What I actually do is think of some abstract plan like "I'm going to bike to the supermarket down the street, then get some veggies and tofu and stuff, and come home." Then to get started, I figure out how to bike to the supermarket in terms of actions like "put on my shoes and a coat, and grab my bike." Then to get started on that, I make a plan to put on my shoes in terms of actions like "Insert feet into shoes," which itself is done with a plan that looks like "Activate muscle group #698 at 35% intensity, and..."
This sort of hierarchical planning is vital to operating in the real world with any sort of efficiency. In this post I will verbally outline some hierarchical planners - "context agents" - followed by a more precise definition, and finally talk about what the values of context agents look like and why I think that's interesting.
Context agents as stated are going to be pretty impractical, but if you're clever there are ways to make them cheaper. The main point of introducing them is to talk about what values and Goodhart's law look like in the context of hierarchical planning - I'm not wedded to this exact formulation by any means, but I hope you'll agree they help describe something interesting.
II - description
The basic part of a context agent is the contexts. A context is mainly just an MDP-type model of the world. It models the world as having states and actions - at each state within the context, there is some set of actions you can take, and each action advertises that taking it results in some probability distribution over other states in the context. Goals are given by some reward function that is exogenous to the context (so that we can talk about using the same context with different reward functions); the context agent plans out a policy that maximizes reward and samples the first action from that policy.
Of course, since this is supposed to be a model of hierarchical planning, there's more than one context. Actions serve a dual purpose here: within the context, they predict state transitions, but once an action is chosen it transitions the agent to a new context plus a goal. I make the plan to get groceries in terms of states like "at home" and "go to the store," but once I select the action "go to the store," I figure out how to go to the store by making a new, more fine-grained plan in terms of actions like "put on my shoes." "Go to the store" goes from being an action in the parent context to defining the goal in the child context.
There are plenty of similar takes on hierarchical reasoning out there in the literature (e.g.), and these tend to really be hierarchical: when making a plan, you have to only be moving from general to specific, and each level of this hierarchy is a description of the same stuff, just in different terms.
Context agents are more relaxed about this. You can even have contexts with a cyclical relationship, where you can have two contexts A and B such that sometimes using way A of making plans leads to context B, but also vice versa. The context switching part of actions is very broad, with no particular restrictions on what you switch from or to.
An example? How about if while biking to the store, the light on my bike dies - and so I plan to buy batteries at the store.
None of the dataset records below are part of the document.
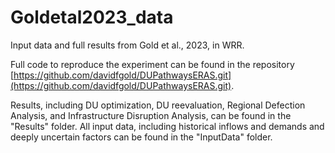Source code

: # Goldetal2023_data
Input data and full results from Gold et al., 2023, in WRR. 

Full code to reproduce the experiment can be found in the repository [https://github.com/davidfgold/DUPathwaysERAS.git](https://github.com/davidfgold/DUPathwaysERAS.git).

Results, including DU optimization, DU reevaluation, Regional Defection Analysis, and Infrastructure Disruption Analysis, can be found in the "Results" folder. All input data, including historical inflows and demands and deeply uncertain factors can be found in the "InputData" folder.

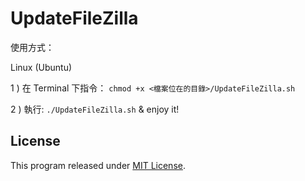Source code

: # UpdateFileZilla

使用方式：

Linux (Ubuntu)

1 ) 在 Terminal 下指令： `chmod +x <檔案位在的目錄>/UpdateFileZilla.sh`

2 ) 執行: `./UpdateFileZilla.sh` & enjoy it!

## License

This program released under [MIT License](LICENSE).
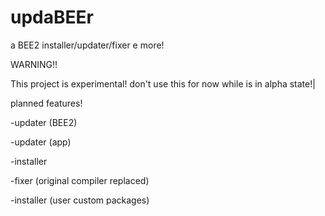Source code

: # updaBEEr

a BEE2 installer/updater/fixer e more!



WARNING!!

This project is experimental! don't use this for now while is in alpha state!|


planned features!

-updater (BEE2)

-updater (app)

-installer

-fixer (original compiler replaced)

-installer (user custom packages)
In this situation I started out making a plan to "go to the store," which put me in a bicycle-operating context, but it turns out that I was in the state "the light on my bike is out," which led me to an action like "buy some batteries," which led right back to "go to the store" (albeit with a different reward function!).
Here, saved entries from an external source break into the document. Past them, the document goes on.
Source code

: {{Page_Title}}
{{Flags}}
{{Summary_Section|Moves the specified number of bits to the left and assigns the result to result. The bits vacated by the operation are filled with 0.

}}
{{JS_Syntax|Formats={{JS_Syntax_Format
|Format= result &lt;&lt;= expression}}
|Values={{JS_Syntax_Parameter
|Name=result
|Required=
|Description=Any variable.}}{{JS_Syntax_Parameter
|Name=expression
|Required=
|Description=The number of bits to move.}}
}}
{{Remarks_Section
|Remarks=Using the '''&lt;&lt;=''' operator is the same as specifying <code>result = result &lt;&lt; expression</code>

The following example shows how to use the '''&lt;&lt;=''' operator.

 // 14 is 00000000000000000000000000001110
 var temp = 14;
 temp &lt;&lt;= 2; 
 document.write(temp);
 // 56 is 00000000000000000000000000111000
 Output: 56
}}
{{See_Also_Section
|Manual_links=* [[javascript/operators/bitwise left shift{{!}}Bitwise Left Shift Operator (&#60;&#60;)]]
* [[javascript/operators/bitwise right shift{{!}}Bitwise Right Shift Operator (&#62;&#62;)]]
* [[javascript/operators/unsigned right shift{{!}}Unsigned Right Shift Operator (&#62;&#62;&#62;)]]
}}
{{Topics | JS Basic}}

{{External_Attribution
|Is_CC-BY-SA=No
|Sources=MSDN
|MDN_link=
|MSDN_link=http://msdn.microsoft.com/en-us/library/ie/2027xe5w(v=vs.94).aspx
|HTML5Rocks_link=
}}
Of course, infinite loops are bad. But all that's important here is that you eventually take a real-world action ("muscle group #552" et c.) with probability 1 . In the context agent formalism, there's some set of actions that are the real-world outputs of the agent, and selecting one of these actions updates the observations available to the agent according to some discrete-time function of the agent's output history (the environment). Then, at least in the nice simple case we're covering in this post, the agent jumps back to the origin of all its plans and plots out the next timestep.
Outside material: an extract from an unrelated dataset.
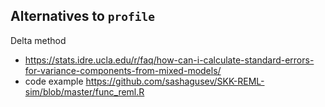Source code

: ## Alternatives to `profile`

Delta method
- https://stats.idre.ucla.edu/r/faq/how-can-i-calculate-standard-errors-for-variance-components-from-mixed-models/
- code example https://github.com/sashagusev/SKK-REML-sim/blob/master/func_reml.R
: Guaranteeing that you eventually get output is a somewhat tricky problem. If we assume that there's some "basic actions only" context where you are forced to choose an , it gets a bit easier and looks like an ergodicity condition on the transition dynamics between contexts. These conditions are actually pretty easy to fulfill, because the non-ergodic transition matrices are of measure zero, but only if transitions are probabilistic rather than deterministic. Therefore, if the search process is deterministic, and the found policy is deterministic, we have to worry more about finding ourselves in a cycle, and in that case deliberately injecting noise can help avoid cycles.
III - more specific description
A context agent (to use the usual jargon) is a tuple where:
- is the contexts.
- is the starting context.
- is a reward function given for the starting context. Reward functions are (in general) of type . You can have a reward that depends on what state you started in, what action you took, and what state you ended up in.
- (with elements ) is the set of real-world actions or outputs.
- is the set of possible sensory observations.
- is the transition function between contexts. This is of type . It takes in your current context and the action taken in that context, and gives you back the new context and a reward function for that context. You could also think of this split into context-specific transition functions .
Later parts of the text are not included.